After a total of 7 hours we got a text that Ben’s heart was beating again. He was doing well. Recovery from heart surgery is nothing to downplay, but we definitely rejoiced that the scariest part was behind us.
As we were nearing the one year anniversary, and I realized it would fall on Easter, I have been drawing on the experience of Ben’s heart surgery to learn new depths of what Easter means for us. The long and heavy walk I experienced as I took Ben to heart surgery, makes me feel a closeness to the heart of Jesus as he cried for the Lord to take the cup of death away from him. He knew the life that crucifixion would bring, but this human aspect of Jesus’s experience, to wish for another way. To cry out to the Father to make another way, is a prayer I have prayed far too often over the last year.

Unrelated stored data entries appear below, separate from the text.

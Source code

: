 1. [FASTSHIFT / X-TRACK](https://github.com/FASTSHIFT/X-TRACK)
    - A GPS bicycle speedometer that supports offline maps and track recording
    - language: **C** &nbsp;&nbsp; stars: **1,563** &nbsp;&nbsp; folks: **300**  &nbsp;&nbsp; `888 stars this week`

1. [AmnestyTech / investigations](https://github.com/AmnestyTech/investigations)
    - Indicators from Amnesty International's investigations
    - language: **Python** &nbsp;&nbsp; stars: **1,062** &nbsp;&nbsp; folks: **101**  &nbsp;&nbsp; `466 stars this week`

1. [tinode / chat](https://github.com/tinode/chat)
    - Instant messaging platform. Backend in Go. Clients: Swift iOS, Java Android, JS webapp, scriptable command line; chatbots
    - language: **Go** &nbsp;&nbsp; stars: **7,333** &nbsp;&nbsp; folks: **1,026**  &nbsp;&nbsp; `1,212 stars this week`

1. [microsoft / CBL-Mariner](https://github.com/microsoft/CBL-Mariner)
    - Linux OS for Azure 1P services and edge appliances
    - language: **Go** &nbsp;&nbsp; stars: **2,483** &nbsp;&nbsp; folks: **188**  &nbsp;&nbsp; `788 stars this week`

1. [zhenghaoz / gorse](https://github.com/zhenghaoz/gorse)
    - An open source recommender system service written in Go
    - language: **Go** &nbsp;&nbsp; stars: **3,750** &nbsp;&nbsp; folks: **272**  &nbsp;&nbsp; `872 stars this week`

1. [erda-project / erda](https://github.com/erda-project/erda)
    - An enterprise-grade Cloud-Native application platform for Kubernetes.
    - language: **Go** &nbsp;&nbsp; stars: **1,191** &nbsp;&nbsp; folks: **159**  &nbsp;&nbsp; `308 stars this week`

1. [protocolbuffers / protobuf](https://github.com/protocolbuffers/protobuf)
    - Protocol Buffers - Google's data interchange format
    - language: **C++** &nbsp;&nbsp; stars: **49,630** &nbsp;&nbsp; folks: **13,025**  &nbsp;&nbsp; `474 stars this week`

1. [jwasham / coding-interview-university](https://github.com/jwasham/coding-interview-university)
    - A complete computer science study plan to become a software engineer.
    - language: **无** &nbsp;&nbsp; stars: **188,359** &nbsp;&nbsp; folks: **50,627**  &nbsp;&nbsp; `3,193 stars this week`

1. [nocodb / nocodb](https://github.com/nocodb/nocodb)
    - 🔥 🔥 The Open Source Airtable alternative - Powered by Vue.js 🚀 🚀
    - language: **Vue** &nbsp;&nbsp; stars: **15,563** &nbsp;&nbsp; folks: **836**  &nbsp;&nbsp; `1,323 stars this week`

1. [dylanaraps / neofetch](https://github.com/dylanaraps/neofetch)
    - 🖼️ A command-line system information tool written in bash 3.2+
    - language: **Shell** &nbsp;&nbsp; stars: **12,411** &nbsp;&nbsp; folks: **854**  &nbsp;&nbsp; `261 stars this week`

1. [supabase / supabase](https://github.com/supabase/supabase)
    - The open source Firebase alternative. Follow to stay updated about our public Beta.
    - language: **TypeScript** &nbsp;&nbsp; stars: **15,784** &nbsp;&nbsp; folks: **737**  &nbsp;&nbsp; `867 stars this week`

Stopping Ben’s heart so a surgeon could operate on it, was necessary to make it whole. Jesus willingly gave up his life to pay the penalty of sin, was necessary to make man whole. And finally, the relief and rejoicing that came in hearing that Ben’s heart was beating again on its own, is what we celebrate today with Easter.
Matthew 28:6 He is not here; he has risen, just as he said.
We rejoice that He has defeated death. I am resting in this simple truth: the Lord will use any means to draw me closer to Him, to trust in His promises and allow me to point to His goodness, even in fear or despair. For I have this great hope. That because He lives, I believe He will not leave me in my fear or despair or even death. He is risen. He is risen, indeed.